Washington (AFP) - US President Donald Trump personally wrote to Bashar al-Assad about the case of journalist Austin Tice, who has been missing in war-ravaged Syria since 2012, Secretary of State Mike Pompeo said Friday.
"The US government has repeatedly attempted to engage Syrian officials to seek Austin's release," Pompeo said in a statement on the eighth anniversary of Tice's disappearance.
"President Trump wrote to Bashar al-Assad in March to propose direct dialogue."
Trump then issued his own statement, confirming his pleas on Tice's behalf and reiterating calls for his release.
"Earlier this year, I asked the government of Syria to work with us to find and return Austin. I am again calling on Syria to help us bring him home," Trump said.
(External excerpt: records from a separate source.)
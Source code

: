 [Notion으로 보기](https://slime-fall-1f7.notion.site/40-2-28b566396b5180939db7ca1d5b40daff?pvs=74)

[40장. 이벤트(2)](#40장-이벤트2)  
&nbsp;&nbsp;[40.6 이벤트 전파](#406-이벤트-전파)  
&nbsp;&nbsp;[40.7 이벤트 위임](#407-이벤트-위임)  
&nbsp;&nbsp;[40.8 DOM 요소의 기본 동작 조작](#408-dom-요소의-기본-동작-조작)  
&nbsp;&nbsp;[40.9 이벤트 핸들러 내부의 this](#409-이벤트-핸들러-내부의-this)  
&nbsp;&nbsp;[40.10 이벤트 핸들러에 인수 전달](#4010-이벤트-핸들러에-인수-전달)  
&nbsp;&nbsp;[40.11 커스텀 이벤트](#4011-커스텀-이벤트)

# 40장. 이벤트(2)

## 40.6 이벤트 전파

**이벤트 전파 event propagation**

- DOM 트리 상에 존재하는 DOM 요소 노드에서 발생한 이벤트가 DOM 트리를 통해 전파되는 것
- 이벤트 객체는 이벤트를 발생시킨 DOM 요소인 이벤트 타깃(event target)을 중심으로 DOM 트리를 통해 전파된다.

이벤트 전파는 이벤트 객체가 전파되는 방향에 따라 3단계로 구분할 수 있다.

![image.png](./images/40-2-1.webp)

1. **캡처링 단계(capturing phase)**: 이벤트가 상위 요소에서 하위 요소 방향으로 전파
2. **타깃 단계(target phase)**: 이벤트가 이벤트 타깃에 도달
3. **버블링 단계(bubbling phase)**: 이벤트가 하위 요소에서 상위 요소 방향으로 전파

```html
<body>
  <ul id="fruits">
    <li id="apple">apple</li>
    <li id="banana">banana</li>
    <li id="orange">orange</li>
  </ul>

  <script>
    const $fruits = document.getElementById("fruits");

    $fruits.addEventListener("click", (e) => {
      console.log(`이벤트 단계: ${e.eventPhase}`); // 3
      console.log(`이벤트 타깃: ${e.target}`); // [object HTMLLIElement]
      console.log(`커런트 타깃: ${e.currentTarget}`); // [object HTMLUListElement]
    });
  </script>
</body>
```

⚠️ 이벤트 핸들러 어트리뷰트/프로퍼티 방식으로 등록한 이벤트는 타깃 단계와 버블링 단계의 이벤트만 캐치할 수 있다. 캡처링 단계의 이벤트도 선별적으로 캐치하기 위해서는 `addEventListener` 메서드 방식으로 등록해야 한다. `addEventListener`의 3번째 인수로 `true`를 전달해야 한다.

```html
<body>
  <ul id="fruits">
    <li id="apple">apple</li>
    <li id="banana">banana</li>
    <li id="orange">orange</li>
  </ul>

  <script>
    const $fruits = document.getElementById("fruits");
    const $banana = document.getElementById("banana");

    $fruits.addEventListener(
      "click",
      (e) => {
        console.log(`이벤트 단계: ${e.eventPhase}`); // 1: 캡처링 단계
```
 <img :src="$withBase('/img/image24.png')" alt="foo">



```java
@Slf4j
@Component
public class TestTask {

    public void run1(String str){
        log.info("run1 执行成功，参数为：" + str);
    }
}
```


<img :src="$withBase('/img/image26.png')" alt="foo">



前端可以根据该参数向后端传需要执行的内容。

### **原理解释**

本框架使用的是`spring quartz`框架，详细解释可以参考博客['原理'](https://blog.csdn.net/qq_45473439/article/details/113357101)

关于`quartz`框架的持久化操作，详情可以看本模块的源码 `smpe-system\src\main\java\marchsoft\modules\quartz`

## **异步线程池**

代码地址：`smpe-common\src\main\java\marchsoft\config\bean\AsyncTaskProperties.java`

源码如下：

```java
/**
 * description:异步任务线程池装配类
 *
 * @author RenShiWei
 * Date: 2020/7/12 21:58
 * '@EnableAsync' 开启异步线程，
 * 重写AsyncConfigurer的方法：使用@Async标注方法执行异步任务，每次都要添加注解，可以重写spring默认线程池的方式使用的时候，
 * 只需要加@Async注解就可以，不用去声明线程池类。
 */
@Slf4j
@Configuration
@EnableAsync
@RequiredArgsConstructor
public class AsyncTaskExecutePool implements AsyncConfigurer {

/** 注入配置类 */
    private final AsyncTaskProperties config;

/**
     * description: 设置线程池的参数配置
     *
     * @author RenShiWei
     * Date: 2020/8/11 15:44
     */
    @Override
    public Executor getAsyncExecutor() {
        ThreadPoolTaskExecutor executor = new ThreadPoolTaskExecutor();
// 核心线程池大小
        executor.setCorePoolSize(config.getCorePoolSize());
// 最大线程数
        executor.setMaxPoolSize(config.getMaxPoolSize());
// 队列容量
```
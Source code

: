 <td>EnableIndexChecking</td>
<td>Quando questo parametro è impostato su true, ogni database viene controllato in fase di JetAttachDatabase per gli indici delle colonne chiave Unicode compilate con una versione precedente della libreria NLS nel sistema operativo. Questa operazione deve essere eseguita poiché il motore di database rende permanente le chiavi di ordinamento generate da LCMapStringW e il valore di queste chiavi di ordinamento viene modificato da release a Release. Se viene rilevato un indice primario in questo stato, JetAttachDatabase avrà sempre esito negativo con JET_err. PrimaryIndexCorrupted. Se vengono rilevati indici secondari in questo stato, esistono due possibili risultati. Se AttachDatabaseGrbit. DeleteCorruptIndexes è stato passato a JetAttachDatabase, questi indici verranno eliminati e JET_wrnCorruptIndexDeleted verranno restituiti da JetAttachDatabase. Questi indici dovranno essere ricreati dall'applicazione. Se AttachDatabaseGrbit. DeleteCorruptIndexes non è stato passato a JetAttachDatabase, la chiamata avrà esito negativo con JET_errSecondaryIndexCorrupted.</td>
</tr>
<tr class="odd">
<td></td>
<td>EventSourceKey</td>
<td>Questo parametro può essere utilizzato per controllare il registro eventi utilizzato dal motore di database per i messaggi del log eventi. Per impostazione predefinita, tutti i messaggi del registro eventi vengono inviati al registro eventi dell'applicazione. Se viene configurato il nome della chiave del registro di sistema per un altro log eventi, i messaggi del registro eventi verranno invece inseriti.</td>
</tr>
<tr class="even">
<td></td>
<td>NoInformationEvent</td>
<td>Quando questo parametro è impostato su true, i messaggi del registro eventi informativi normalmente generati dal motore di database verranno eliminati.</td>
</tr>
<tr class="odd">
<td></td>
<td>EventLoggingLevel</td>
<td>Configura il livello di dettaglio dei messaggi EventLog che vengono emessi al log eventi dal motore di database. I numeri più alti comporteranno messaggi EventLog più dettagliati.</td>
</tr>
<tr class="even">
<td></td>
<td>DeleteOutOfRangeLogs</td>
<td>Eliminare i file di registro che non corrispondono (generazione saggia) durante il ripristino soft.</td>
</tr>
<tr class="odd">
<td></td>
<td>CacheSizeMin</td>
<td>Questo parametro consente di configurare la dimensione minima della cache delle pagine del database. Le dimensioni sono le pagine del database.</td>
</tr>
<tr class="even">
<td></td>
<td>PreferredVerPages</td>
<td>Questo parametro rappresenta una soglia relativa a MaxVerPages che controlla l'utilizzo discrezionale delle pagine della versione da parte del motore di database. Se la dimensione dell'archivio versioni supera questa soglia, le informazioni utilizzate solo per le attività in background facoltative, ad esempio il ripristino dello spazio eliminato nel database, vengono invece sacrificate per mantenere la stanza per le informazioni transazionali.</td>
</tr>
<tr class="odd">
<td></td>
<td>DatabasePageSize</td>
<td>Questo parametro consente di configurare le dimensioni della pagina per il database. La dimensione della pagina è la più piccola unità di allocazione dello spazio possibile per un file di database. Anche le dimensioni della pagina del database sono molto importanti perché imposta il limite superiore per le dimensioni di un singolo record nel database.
Tice was a freelance photojournalist working for Agence France-Presse, McClatchy News, The Washington Post, CBS and other news organizations when he disappeared after being detained at a checkpoint near Damascus on August 14, 2012.
Thirty-one years old at the time he was captured, Tice appeared blindfolded in the custody of an unidentified group of armed men in a video a month later.
Since then, there has been no official information on whether he is alive or dead.
In March, Trump said the United States had written a letter to authorities in Damascus, without specifying that he himself had written personally to Assad, who Washington wants out of power.
At that time, Trump said he did not know if Tice was still alive, but on Friday, he demanded answers from Damascus.
"There is no higher priority in my administration than the recovery and return of Americans missing abroad," Trump said.
"The Tice family deserves answers. We stand with the Tice family and will not rest until we bring Austin home."
Pompeo said he and Trump hoped there would be "no need for another statement like this a year from now."
A year ago, the US government said it believed Tice was still alive.
His mother Debra Tice said in January that she had "credible information" to that effect, without elaborating.
In 2018, US authorities announced a $1 million reward for information that would lead to his recovery.